What is it then, to do something? It's putting a reasonable amount of pressure on the board. What is meaningful to a board will be different in every game, but fundamentally it's putting power on the board in most games. In more competitive games card advantage engines like Rhystic Study occupy a gray area but no matter how many cards you draw, you need to try to win the game, and you can only cast so many spells.
For the purposes of this thread, I'm going to stick to this simple definition of Doing Something:
Doing Something is placing something on the board that can directly win the game if no one interacts with it.
Sylvan Library is not doing something, but Quartzwood Crasher is doing something. You may eventually win the game if people let you draw all the cards with Sylvan Library but you still *have to cast something else*.
So, what do with this information? The classic trap of aggro in commander is to deploy only high tempo threats, beat someone most of the way down, and die to a sweeper. It's why commander has become largely a midrange format, where you deploy engines in the early game and try to reduce your risk to sweepers - or deploy ramp early game, so you deploy higher quality cards.
Here's thing: I think the tides are finally turning in terms of that strategy. Because of Wizards' printing of more functional reprints and more powerful cheaper cards, if you look at a typical CEDH deck nowadays, almost none of them play mana ramp that is any worse than mana neutral, and no one plays any 3 cmc tutors unless they directly synergize.

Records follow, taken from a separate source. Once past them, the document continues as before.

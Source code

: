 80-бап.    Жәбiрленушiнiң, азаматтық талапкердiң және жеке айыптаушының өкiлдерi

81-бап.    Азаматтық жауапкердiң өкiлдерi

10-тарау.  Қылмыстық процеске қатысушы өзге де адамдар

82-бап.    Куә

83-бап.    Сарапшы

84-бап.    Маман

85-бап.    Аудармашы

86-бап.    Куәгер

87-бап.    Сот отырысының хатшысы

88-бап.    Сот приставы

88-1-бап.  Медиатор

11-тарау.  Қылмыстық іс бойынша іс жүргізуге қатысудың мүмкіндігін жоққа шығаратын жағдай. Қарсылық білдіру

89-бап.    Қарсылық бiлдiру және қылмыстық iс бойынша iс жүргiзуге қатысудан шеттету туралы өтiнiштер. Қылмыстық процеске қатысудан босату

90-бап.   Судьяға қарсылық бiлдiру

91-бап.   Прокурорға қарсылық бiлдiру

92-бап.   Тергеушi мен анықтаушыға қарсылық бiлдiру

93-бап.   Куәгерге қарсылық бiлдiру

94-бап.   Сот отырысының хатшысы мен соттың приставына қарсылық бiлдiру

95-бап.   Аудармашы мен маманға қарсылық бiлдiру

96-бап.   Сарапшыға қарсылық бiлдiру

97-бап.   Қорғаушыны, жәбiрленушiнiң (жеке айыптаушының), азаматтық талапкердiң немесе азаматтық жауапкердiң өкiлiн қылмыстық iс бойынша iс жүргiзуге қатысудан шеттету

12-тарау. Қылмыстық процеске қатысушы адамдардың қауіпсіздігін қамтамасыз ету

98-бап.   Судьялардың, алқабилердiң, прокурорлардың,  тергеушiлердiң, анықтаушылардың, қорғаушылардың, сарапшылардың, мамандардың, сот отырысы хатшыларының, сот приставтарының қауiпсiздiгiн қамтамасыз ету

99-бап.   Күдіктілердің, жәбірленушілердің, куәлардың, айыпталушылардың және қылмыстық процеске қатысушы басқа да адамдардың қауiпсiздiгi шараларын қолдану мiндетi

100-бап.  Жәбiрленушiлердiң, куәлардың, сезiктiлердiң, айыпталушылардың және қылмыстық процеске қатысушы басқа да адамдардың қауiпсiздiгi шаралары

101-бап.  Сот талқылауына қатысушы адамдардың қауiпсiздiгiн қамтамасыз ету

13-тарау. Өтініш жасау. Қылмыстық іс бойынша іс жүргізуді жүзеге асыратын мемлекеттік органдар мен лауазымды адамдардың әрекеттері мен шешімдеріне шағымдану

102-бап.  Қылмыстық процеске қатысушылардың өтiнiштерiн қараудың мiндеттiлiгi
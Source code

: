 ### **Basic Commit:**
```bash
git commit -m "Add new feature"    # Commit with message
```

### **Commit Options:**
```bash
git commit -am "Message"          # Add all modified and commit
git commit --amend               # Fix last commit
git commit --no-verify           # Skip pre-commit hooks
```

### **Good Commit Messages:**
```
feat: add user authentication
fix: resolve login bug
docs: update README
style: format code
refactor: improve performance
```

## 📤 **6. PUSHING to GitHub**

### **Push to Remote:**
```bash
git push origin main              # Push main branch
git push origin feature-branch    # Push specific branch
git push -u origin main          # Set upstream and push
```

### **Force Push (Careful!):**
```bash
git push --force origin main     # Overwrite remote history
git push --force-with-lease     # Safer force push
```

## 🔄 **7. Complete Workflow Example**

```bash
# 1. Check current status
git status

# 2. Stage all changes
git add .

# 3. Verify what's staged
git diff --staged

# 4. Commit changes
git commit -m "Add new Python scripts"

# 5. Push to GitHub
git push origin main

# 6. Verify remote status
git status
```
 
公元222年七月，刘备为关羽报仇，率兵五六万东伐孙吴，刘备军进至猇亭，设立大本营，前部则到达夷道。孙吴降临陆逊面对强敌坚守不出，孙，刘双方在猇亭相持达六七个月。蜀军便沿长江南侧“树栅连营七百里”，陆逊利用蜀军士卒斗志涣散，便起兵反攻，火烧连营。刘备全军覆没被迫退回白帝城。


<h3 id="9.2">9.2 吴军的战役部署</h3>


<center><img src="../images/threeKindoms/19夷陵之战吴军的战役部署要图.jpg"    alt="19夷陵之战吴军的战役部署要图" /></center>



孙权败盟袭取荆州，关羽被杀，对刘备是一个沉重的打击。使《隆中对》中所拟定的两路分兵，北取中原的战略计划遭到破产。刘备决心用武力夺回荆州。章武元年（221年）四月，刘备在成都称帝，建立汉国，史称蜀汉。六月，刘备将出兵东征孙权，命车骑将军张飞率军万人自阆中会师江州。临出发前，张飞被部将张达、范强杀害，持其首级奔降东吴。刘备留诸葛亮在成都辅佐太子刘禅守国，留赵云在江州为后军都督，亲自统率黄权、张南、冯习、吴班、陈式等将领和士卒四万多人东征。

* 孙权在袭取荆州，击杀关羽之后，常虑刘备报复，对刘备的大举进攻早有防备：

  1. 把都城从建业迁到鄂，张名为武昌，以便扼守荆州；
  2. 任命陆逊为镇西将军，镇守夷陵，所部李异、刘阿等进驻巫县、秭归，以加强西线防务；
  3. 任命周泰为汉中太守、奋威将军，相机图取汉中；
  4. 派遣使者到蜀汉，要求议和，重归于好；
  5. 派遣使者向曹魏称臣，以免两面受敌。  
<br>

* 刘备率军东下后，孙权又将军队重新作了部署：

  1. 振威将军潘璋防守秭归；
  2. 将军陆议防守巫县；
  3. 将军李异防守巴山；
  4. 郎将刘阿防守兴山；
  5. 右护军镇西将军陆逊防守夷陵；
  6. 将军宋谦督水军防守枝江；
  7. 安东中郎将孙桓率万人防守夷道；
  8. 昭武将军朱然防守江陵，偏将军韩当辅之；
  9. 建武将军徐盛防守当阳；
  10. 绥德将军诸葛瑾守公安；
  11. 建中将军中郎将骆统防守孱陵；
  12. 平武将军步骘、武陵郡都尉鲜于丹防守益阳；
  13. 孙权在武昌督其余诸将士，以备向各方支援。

You can't *quite* just drop your hand - you still need to know how you're going to draw extra cards - but you *can* build decks that minimize do nothing cards if you want to.
I think the power level of individual threats and commanders that make them work is approaching the point where we have to pay much closer attention to how many spells we cast and how much mana we spend developing the board. The commanders that make them work is really the secret sauce there; decks like Raffine, Scheming Seer and Winota, Joiner of Forces enable you to play an extremely high threat density because *they are the engine* that fixes the commander velocity problem. They also fix the tempo problem, because they make cheap cards great, and you'd rather draw one of your three copies of Mother of Runes (Giver of Runes, Skrelv, Defector Mite) than draw Boros Signet ever.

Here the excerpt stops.